The authors discover that, during the final answer generation phase (after the special token), a small subset of attention heads in the transformer naturally assign higher attention weights to essential reasoning steps and suppress redundant ones. They call these heads “Key‑Focus Heads” (KFH). Through a probing study on a carefully annotated dataset (300 questions with step‑level essential/redundant labels), they compute a Step Ranking Accuracy (SRA) for each head. A few heads in the middle‑to‑late layers achieve SRA > 0.9, while most heads perform at chance. The behavior of KFHs remains stable under RL training with length penalties, and their signals generalize to harder problems (e.g., AIME24).

Building on this insight, the paper proposes ATTNPO (Attention‑guided Policy Optimization), a low‑overhead process‑supervised reinforcement learning framework.

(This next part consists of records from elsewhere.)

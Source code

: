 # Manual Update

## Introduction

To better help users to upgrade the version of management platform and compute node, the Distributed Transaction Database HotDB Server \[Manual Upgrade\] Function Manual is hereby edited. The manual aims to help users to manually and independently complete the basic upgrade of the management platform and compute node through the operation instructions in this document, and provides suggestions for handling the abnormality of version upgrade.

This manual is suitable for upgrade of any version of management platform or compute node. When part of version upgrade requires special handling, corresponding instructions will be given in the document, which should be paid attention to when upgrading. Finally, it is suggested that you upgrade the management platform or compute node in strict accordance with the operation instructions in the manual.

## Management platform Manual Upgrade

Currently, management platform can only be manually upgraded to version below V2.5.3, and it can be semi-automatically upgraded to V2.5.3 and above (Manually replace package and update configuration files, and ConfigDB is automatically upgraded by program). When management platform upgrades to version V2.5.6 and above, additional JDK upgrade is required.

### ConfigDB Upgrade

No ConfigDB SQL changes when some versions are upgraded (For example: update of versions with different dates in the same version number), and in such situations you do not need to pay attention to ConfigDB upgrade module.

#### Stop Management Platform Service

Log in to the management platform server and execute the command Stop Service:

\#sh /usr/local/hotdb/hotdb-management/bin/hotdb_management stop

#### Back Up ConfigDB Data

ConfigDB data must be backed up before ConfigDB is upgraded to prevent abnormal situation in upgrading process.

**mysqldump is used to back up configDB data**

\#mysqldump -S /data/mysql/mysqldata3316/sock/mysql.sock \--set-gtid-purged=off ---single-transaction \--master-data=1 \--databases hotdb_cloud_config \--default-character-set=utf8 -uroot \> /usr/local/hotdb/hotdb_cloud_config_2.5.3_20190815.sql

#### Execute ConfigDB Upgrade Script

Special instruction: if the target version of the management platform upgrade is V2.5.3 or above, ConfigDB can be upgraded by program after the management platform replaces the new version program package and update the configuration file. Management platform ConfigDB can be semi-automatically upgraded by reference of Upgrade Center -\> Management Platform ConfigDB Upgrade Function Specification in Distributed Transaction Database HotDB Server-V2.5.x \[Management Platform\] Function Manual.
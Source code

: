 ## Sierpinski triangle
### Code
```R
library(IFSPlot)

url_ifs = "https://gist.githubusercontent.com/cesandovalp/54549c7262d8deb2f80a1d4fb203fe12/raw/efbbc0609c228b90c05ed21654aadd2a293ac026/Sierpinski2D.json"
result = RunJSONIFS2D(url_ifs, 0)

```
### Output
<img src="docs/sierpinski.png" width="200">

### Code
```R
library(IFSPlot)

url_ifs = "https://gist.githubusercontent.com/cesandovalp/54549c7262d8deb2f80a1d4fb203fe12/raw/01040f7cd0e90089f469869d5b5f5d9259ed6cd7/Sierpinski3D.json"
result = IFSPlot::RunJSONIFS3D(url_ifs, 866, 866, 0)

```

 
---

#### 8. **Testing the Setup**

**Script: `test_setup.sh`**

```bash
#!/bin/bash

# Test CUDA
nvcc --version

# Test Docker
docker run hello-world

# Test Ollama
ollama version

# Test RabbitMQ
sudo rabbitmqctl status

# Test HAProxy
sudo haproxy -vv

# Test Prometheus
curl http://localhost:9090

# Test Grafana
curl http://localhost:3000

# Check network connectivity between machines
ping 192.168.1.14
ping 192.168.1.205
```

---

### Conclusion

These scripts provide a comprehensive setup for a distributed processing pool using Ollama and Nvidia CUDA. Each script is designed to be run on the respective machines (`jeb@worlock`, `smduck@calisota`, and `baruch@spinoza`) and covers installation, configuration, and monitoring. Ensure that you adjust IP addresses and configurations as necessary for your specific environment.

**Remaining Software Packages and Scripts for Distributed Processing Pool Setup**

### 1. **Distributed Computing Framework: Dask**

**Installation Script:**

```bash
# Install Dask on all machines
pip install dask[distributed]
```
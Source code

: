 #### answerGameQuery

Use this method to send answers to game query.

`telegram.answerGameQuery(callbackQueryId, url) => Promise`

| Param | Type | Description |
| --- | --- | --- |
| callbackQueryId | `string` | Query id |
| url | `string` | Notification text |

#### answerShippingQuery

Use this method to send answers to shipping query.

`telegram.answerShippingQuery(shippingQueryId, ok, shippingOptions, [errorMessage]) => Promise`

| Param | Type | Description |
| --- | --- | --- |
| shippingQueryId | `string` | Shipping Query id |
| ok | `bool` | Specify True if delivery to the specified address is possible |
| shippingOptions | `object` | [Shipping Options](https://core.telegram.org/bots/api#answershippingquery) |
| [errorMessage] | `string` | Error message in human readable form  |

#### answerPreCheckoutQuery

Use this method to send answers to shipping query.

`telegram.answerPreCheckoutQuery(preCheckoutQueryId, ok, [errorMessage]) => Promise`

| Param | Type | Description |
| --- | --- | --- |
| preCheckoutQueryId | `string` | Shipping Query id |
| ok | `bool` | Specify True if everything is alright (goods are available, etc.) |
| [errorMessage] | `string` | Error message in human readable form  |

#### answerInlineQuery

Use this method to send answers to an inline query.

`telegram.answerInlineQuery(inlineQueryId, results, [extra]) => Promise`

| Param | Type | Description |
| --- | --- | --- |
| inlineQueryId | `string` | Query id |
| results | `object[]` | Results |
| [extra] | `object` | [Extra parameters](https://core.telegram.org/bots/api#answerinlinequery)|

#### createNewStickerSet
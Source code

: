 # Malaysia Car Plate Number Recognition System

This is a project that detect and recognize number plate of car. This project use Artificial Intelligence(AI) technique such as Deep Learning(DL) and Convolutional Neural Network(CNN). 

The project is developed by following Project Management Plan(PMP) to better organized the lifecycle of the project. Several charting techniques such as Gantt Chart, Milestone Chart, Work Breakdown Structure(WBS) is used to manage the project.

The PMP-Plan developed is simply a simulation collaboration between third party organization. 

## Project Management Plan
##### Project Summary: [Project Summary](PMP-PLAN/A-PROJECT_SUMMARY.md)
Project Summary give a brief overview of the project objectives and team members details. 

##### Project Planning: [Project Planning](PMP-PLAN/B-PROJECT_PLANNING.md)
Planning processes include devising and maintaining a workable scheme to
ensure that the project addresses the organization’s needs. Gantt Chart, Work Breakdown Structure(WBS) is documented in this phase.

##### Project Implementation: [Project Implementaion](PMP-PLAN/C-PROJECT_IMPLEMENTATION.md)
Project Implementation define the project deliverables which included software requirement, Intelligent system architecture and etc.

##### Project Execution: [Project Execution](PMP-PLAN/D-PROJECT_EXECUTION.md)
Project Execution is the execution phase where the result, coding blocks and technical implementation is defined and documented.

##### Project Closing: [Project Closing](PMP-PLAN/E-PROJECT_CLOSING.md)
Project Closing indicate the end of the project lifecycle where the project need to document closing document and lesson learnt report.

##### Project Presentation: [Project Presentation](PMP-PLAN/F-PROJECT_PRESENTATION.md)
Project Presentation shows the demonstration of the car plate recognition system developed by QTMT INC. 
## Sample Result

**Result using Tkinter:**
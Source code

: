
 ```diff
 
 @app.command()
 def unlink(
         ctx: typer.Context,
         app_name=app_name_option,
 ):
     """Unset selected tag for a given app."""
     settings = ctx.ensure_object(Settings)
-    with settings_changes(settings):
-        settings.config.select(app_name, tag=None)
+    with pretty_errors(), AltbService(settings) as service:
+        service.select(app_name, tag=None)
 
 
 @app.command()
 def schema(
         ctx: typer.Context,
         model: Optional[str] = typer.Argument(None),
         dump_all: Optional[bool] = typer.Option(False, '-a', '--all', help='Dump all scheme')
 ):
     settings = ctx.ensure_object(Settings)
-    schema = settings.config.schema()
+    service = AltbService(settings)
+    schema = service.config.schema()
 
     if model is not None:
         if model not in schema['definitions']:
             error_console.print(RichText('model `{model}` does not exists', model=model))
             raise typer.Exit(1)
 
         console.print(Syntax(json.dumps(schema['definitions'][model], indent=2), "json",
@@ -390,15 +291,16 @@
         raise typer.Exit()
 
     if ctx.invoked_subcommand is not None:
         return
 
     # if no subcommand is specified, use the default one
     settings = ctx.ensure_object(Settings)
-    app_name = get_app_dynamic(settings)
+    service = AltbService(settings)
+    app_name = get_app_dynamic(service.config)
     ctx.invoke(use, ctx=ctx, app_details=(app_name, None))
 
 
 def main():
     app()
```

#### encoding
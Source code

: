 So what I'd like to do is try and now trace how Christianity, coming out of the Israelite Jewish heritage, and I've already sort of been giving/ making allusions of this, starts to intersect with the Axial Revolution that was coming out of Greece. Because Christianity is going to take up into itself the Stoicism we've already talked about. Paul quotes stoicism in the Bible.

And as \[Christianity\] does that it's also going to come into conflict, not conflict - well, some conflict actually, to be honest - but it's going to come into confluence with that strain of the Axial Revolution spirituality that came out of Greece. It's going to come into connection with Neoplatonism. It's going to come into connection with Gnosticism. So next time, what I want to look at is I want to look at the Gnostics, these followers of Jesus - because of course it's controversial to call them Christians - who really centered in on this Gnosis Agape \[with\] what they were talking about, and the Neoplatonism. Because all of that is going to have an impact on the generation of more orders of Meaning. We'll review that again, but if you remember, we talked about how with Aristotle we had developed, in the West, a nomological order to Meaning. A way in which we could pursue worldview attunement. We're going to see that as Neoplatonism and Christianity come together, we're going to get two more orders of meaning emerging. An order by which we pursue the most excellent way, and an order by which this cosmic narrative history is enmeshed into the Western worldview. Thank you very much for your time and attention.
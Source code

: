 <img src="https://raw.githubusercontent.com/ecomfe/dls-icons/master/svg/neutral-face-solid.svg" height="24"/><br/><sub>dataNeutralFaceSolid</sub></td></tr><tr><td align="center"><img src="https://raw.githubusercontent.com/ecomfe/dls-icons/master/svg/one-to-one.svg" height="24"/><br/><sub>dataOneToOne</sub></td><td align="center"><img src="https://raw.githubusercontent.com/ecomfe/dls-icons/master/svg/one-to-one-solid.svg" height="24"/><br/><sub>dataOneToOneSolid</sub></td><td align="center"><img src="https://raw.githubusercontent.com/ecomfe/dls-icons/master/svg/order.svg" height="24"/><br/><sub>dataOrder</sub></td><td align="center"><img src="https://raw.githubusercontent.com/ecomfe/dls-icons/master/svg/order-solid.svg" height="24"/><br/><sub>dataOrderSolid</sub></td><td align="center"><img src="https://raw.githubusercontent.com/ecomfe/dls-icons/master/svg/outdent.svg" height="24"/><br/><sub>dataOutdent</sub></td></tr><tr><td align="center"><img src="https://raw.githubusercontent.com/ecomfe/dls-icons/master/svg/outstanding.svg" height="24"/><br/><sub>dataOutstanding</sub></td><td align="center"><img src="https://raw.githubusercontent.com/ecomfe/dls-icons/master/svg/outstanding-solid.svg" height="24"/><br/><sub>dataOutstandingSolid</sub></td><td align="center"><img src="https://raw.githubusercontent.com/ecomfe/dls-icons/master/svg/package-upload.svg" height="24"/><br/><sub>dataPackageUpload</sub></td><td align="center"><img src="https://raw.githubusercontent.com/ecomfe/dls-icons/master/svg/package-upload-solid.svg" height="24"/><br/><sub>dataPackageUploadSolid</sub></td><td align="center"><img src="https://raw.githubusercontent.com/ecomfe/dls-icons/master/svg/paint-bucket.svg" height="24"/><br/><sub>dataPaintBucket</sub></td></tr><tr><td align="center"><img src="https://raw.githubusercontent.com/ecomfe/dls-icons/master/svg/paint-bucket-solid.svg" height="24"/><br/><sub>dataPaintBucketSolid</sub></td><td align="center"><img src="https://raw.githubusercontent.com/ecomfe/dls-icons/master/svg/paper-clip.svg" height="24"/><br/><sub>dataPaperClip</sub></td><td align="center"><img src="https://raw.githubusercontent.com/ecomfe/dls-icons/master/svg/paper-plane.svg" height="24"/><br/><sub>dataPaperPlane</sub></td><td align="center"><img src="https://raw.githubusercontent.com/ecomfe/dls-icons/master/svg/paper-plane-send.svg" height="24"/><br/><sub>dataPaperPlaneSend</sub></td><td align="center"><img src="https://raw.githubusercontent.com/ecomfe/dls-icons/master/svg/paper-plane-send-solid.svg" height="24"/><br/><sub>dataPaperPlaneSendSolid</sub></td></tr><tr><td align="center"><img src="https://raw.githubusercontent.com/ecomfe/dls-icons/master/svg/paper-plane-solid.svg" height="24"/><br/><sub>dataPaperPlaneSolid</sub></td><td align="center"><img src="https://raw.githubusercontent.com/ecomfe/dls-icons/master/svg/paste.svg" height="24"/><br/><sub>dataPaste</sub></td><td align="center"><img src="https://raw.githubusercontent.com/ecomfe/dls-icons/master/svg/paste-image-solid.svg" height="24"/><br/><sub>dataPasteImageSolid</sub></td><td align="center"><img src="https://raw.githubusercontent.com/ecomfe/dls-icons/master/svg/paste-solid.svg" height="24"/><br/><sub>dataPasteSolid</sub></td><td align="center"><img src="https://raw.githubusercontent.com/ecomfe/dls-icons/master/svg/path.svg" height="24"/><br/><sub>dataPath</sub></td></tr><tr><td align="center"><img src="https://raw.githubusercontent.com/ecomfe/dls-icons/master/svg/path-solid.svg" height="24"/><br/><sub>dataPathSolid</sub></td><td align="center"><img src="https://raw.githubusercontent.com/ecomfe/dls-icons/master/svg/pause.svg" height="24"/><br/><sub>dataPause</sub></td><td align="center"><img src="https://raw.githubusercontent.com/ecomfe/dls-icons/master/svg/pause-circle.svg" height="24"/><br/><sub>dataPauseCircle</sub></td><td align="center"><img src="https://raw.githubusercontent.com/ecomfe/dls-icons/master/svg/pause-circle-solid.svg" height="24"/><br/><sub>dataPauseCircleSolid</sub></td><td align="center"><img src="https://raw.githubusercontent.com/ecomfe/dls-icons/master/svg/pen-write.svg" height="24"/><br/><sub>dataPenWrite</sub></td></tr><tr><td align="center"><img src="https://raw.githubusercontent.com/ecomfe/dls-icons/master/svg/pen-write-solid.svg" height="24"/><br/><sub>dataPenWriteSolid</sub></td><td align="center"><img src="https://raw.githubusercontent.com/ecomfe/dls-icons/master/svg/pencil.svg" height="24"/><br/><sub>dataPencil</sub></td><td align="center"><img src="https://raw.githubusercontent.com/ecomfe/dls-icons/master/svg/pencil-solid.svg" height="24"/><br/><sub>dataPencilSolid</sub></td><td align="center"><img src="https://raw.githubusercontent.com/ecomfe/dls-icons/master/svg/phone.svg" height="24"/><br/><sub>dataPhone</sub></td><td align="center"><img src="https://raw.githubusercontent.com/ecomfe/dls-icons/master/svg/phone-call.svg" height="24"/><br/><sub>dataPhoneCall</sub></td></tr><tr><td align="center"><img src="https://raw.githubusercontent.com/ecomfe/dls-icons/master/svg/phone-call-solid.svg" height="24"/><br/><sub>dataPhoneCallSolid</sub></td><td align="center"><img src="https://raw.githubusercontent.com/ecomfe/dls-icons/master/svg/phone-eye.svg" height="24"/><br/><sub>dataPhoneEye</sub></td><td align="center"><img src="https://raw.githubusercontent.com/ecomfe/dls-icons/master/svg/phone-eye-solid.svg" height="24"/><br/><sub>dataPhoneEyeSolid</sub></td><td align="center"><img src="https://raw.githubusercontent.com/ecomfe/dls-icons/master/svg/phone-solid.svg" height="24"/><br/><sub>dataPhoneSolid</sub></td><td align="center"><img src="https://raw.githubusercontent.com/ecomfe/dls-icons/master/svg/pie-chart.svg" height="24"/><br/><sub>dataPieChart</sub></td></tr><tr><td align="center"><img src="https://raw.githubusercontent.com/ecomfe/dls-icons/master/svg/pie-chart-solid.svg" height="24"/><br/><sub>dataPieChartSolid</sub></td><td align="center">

The core idea is Stepwise Advantage Rescaling: the outcome‑level advantage A (derived from a correctness‑plus‑length reward) is multiplied by a non‑negative scaling factor γₛₖ for each step sₖ, where γₛₖ is computed from the attention scores of the selected KFHs. This yields a step‑wise advantage ˆAₛₖ = γₛₖ·A, enabling fine‑grained credit assignment without altering the sign of the original advantage.

Two complementary attenuation strategies are applied only to correct responses (to avoid noisy credit on incorrect ones).

  1. Positive‑Adv Attenuation: When A > 0, γₛₖ is reduced for steps identified as redundant, decreasing their positive reinforcement and thus discouraging overthinking.
  2. Negative‑Adv Attenuation: When A < 0, γₛₖ is increased for essential steps, softening the penalty on valid reasoning and preventing performance loss.

Because the method relies solely on the model’s intrinsic attention, it incurs negligible additional computation compared with baseline outcome‑supervised RL methods such as GRPO or RLOO.

Empirical evaluation on nine benchmarks (including six math suites, logical reasoning, and code generation) using DeepSeek‑R1‑Distill‑Qwen‑1.5B and a 7B variant shows that ATTNPO reduces reasoning length by about 60 % while improving accuracy by an average of 7.3 percentage points. Ablation studies confirm that only a few top‑ranked KFHs are needed; random heads provide no benefit, and the approach outperforms existing sample‑based and model‑based process supervision in both effectiveness and computational cost.

In summary, ATTNPO demonstrates that internal attention signals can serve as reliable, fine‑grained supervision cues for distinguishing essential from redundant reasoning steps. By rescaling advantages at the step level, it achieves simultaneous gains in efficiency and performance with virtually no extra training overhead. The work opens avenues for further research on automatic KFH discovery across architectures, dynamic head selection, and application to multimodal or more complex reasoning tasks.